Do Mechanical Seals Need Cooling

Mechanical seals are critical components in many industrial applications. However, without proper cooling, they can quickly overheat, leading to premature failure and costly downtime.

Overheating causes material degradation, face damage, thermal expansion, vaporization, and elastomer issues. It’s a major problem that can cripple your operations.

Fortunately, there are effective cooling methods available, from fluid recirculation to cooling jackets, that can prevent these issues when applied correctly.

Consequences of Overheating

• Material Degradation: Excessive heat can break down seal face and elastomer materials, leading to premature failure.
• Face Wear and Damage: High temperatures accelerate wear on the seal faces, causing increased leakage and reduced seal life. Thermal shock can also crack or damage the faces.
• Thermal Expansion: As components heat up, they expand at different rates, potentially altering clearances and causing distortion that impacts seal performance.
• Vaporization: Fluids near their boiling point can flash to vapor at the seal faces, causing poor lubrication, increased wear, and seal failure.
• Elastomer Hardening or Softening: Extreme temperatures can cause elastomers to harden, reducing flexibility and sealing ability. Conversely, overheating may soften elastomers, leading to extrusion and failure.

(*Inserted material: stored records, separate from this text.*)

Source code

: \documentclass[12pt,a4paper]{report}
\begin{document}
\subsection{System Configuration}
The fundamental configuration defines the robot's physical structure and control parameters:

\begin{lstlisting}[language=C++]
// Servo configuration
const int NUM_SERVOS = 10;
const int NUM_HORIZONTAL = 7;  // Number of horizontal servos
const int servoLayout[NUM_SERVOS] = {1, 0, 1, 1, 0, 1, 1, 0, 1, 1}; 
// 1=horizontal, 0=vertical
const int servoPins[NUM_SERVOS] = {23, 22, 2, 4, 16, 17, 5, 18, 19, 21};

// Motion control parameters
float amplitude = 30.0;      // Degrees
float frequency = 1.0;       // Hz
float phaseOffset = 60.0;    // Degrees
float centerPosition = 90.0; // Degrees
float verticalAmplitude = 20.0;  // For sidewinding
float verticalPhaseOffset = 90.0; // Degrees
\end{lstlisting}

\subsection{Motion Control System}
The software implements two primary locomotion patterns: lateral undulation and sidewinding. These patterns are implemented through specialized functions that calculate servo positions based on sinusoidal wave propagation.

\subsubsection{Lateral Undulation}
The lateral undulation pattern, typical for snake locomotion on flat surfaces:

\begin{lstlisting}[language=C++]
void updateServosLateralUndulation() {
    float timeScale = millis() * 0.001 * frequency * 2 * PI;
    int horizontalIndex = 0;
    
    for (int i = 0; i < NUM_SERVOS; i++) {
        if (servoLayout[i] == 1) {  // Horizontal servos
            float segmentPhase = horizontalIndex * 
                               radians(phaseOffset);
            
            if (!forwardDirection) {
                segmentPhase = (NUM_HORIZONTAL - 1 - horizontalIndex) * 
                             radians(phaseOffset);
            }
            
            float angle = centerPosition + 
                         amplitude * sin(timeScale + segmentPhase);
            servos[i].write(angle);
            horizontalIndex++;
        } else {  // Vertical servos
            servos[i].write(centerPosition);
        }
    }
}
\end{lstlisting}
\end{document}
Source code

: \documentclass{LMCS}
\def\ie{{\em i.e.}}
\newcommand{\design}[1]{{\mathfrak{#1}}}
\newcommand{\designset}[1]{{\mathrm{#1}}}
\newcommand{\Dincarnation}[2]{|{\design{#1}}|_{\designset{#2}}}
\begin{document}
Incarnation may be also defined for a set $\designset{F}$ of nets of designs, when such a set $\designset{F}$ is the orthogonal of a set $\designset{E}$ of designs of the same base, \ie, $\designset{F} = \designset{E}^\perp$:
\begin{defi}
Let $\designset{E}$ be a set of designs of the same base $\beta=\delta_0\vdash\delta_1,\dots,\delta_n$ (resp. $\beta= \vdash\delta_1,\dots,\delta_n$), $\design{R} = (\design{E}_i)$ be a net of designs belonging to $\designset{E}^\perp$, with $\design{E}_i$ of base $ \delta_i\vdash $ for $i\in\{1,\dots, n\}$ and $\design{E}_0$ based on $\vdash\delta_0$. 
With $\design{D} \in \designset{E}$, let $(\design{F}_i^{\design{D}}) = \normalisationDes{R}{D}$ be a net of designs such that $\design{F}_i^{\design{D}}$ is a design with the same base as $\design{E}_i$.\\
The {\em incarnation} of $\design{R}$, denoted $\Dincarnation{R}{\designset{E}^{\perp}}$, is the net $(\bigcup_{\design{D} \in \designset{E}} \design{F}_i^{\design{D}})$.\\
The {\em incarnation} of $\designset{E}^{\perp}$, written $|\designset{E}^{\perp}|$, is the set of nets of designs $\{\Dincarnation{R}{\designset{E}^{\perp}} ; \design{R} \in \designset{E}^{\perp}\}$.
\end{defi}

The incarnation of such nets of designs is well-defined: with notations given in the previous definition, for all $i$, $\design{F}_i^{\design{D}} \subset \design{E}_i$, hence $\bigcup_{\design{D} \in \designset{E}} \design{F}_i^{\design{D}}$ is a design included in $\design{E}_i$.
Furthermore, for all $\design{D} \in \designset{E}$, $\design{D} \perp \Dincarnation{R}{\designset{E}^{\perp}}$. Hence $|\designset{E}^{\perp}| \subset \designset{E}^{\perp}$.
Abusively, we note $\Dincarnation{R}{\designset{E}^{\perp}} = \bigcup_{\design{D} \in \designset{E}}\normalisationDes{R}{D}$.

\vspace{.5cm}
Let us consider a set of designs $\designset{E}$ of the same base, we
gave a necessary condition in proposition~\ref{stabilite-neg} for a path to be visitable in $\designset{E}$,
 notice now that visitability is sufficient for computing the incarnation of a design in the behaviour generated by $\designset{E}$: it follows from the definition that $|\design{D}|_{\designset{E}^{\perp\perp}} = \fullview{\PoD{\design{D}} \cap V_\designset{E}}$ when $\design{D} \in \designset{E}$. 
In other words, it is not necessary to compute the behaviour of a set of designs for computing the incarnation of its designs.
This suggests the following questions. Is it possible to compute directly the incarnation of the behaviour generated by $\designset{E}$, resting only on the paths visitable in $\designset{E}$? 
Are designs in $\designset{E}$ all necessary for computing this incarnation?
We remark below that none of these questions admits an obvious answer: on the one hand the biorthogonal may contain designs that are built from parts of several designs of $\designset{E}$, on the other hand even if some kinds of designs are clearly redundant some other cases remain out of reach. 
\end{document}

Methods of Cooling Mechanical Seals

Process Fluid Recirculation

In this method, the process fluid itself is circulated from a high-pressure area to a low-pressure area through the seal chamber. This circulation helps to remove heat from the seal faces and maintain a stable operating temperature.

External Flush

An external flush involves introducing a cool, clean fluid into the seal chamber from an outside source. The flush fluid absorbs heat from the seal faces and is then either discharged or recirculated through a heat exchanger.

Quench

Quenching directs a fluid, usually from an external source, onto the atmospheric side of the seal faces. This helps to cool the faces and prevent the formation of harmful deposits.

Barrier or Buffer Fluids

In double seals, a barrier or buffer fluid is maintained at a higher pressure between the inboard and outboard seals. This fluid serves as a heat sink, absorbing thermal energy from the seal faces.

Cooling Jackets

Cooling jackets are channels or passages built into the seal gland plate or housing. A cooling medium, such as water or glycol, is circulated through these passages to remove heat from the seal chamber.

When is Cooling Necessary

• High-Temperature Fluids: When sealing fluids exceed the temperature limits of the seal components, cooling is essential to prevent overheating and premature failure.
• High-Pressure Applications: Increased pressure generates more heat at the seal faces due to higher contact forces and sliding velocities. Cooling helps dissipate this additional heat.
• High Shaft Speeds: Faster shaft speeds result in greater frictional heat generation at the seal faces, necessitating effective cooling to maintain proper lubrication and prevent damage.
• Viscous Fluids: Fluids with high viscosity can generate substantial shear heat in the seal chamber, requiring cooling to maintain acceptable operating temperatures.
• Specific Seal Types: Some seal designs, such as dry-running or non-contacting seals, rely on cooling to function properly and prevent overheating of the seal faces.